The anti-white supremacist working class intellectual activists Hubert Harrison (1883-1927), "The Father of Harlem Radicalism," and Theodore W. Allen (1919-2005), the author of The Invention of the White Race, were two of the most important thinkers on race and class in America. Harrison was active with the Socialist Party and Allen with the Communist Party and each offered important insights on the fight against white supremacy and “Why Know Socialism in the U.S.?” This discussion will explore white supremacy as the principle retardant to efforts at social change in America.

Jeffrey B. Perry is an independent working class scholar formally educated at Princeton, Harvard, Rutgers, and Columbia University. He is author of Hubert Harrison: The Voice of Harlem Radicalism, 1883-1918 and A Hubert Harrison Reader.

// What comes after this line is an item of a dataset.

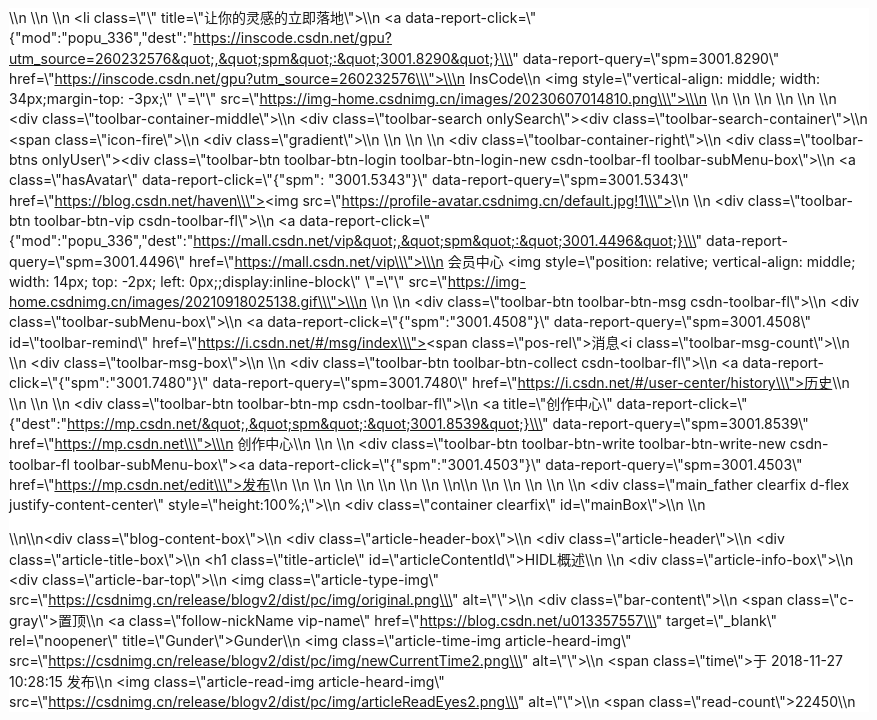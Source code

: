 </a>\\\n                                \\\n                                \\\n                              </li><li class=\\\"\\\" title=\\\"让你的灵感的立即落地\\\">\\\n                                <a data-report-click=\\\"{&quot;mod&quot;:&quot;popu_336&quot;,&quot;dest&quot;:&quot;https://inscode.csdn.net/gpu?utm_source=260232576&quot;,&quot;spm&quot;:&quot;3001.8290&quot;}\\\" data-report-query=\\\"spm=3001.8290\\\" href=\\\"https://inscode.csdn.net/gpu?utm_source=260232576\\\">\\\n                                  InsCode\\\n                                  <img style=\\\"vertical-align: middle; width: 34px;margin-top: -3px;\\\" \\\"=\\\"\\\" src=\\\"https://img-home.csdnimg.cn/images/20230607014810.png\\\">\\\n                                  \\\n                                </a>\\\n                                \\\n                                \\\n                              </li></ul>\\\n                        </div>\\\n                        <div class=\\\"toolbar-container-middle\\\">\\\n                        <div class=\\\"toolbar-search onlySearch\\\"><div class=\\\"toolbar-search-container\\\">\\\n                    <span class=\\\"icon-fire\\\"></span>\\\n                    <div class=\\\"gradient\\\"></div>\\\n                    \\\n                    \\\n                  </div></div></div>\\\n                        <div class=\\\"toolbar-container-right\\\">\\\n                          <div class=\\\"toolbar-btns onlyUser\\\"><div class=\\\"toolbar-btn toolbar-btn-login toolbar-btn-login-new csdn-toolbar-fl toolbar-subMenu-box\\\">\\\n          <a class=\\\"hasAvatar\\\" data-report-click=\\\"{&quot;spm&quot;: &quot;3001.5343&quot;}\\\" data-report-query=\\\"spm=3001.5343\\\" href=\\\"https://blog.csdn.net/haven\\\"><img src=\\\"https://profile-avatar.csdnimg.cn/default.jpg!1\\\"></a>\\\n          </div>\\\n          <div class=\\\"toolbar-btn toolbar-btn-vip csdn-toolbar-fl\\\">\\\n            <a data-report-click=\\\"{&quot;mod&quot;:&quot;popu_336&quot;,&quot;dest&quot;:&quot;https://mall.csdn.net/vip&quot;,&quot;spm&quot;:&quot;3001.4496&quot;}\\\" data-report-query=\\\"spm=3001.4496\\\" href=\\\"https://mall.csdn.net/vip\\\">\\\n              会员中心 <img style=\\\"position: relative; vertical-align: middle; width: 14px; top: -2px; left: 0px;;display:inline-block\\\" \\\"=\\\"\\\" src=\\\"https://img-home.csdnimg.cn/images/20210918025138.gif\\\">\\\n            </a>\\\n          </div>\\\n          <div class=\\\"toolbar-btn toolbar-btn-msg csdn-toolbar-fl\\\">\\\n              <div class=\\\"toolbar-subMenu-box\\\">\\\n                <a data-report-click=\\\"{&quot;spm&quot;:&quot;3001.4508&quot;}\\\" data-report-query=\\\"spm=3001.4508\\\" id=\\\"toolbar-remind\\\" href=\\\"https://i.csdn.net/#/msg/index\\\"><span class=\\\"pos-rel\\\">消息<i class=\\\"toolbar-msg-count\\\"></i></span></a>\\\n              </div>\\\n              <div class=\\\"toolbar-msg-box\\\"></div>\\\n            </div>\\\n          <div class=\\\"toolbar-btn toolbar-btn-collect csdn-toolbar-fl\\\">\\\n            <a data-report-click=\\\"{&quot;spm&quot;:&quot;3001.7480&quot;}\\\" data-report-query=\\\"spm=3001.7480\\\" href=\\\"https://i.csdn.net/#/user-center/history\\\">历史</a>\\\n          \\\n          \\\n        </div>\\\n          <div class=\\\"toolbar-btn toolbar-btn-mp csdn-toolbar-fl\\\">\\\n            <a title=\\\"创作中心\\\" data-report-click=\\\"{&quot;dest&quot;:&quot;https://mp.csdn.net/&quot;,&quot;spm&quot;:&quot;3001.8539&quot;}\\\" data-report-query=\\\"spm=3001.8539\\\" href=\\\"https://mp.csdn.net\\\">\\\n              创作中心\\\n            </a>\\\n          </div>\\\n          <div class=\\\"toolbar-btn toolbar-btn-write toolbar-btn-write-new csdn-toolbar-fl toolbar-subMenu-box\\\"><a data-report-click=\\\"{&quot;spm&quot;:&quot;3001.4503&quot;}\\\" data-report-query=\\\"spm=3001.4503\\\" href=\\\"https://mp.csdn.net/edit\\\">发布</a></div>\\\n        </div>\\\n                        </div>\\\n                      </div>\\\n                    </div>\\\n                  </div>\\\n        \\\n    \\\n    \\\n\\\n    \\\n    \\\n    \\\n    \\\n    \\\n        <div class=\\\"main_father clearfix d-flex justify-content-center\\\" style=\\\"height:100%;\\\">\\\n          <div class=\\\"container clearfix\\\" id=\\\"mainBox\\\">\\\n          \\\n          <main>\\\n\\\n<div class=\\\"blog-content-box\\\">\\\n    <div class=\\\"article-header-box\\\">\\\n        <div class=\\\"article-header\\\">\\\n            <div class=\\\"article-title-box\\\">\\\n                <h1 class=\\\"title-article\\\" id=\\\"articleContentId\\\">HIDL概述</h1>\\\n            </div>\\\n            <div class=\\\"article-info-box\\\">\\\n                <div class=\\\"article-bar-top\\\">\\\n                    <img class=\\\"article-type-img\\\" src=\\\"https://csdnimg.cn/release/blogv2/dist/pc/img/original.png\\\" alt=\\\"\\\">\\\n                    <div class=\\\"bar-content\\\">\\\n                        <span class=\\\"c-gray\\\">置顶</span>\\\n                      <a class=\\\"follow-nickName vip-name\\\" href=\\\"https://blog.csdn.net/u013357557\\\" target=\\\"_blank\\\" rel=\\\"noopener\\\" title=\\\"Gunder\\\">Gunder</a>\\\n                    <img class=\\\"article-time-img article-heard-img\\\" src=\\\"https://csdnimg.cn/release/blogv2/dist/pc/img/newCurrentTime2.png\\\" alt=\\\"\\\">\\\n                        <span class=\\\"time\\\">于&nbsp;2018-11-27 10:28:15&nbsp;发布</span>\\\n                    <img class=\\\"article-read-img article-heard-img\\\" src=\\\"https://csdnimg.cn/release/blogv2/dist/pc/img/articleReadEyes2.png\\\" alt=\\\"\\\">\\\n                    <span class=\\\"read-count\\\">22450</span>\\\n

For over thirty-five years he has been active in the working class movement as a rank-and-file worker and as a union shop steward, officer, editor, and retiree. He has also been involved in domestic and international social justice issues including affirmative action, union democracy, and anti-apartheid, anti-war, and anti-imperialist work.

Perry was influenced toward serious study of matters of race and class in America through personal experiences and readings and through the work of an independent scholar and close personal friend, the late Theodore William Allen (1919-2005), author of The Invention of the White Race, (2 vols. Verso, 1994, 1997). Allen was an anti-white-supremacist, proletarian intellectual and an autodidact whose research and writings, on the role of white supremacy in United States history and on the centrality of the struggle against white supremacy, disposed Perry to be receptive to the life and work of Hubert Harrison (1883-1927), another independent, autodidactic, anti-white-supremacist, working class intellectual.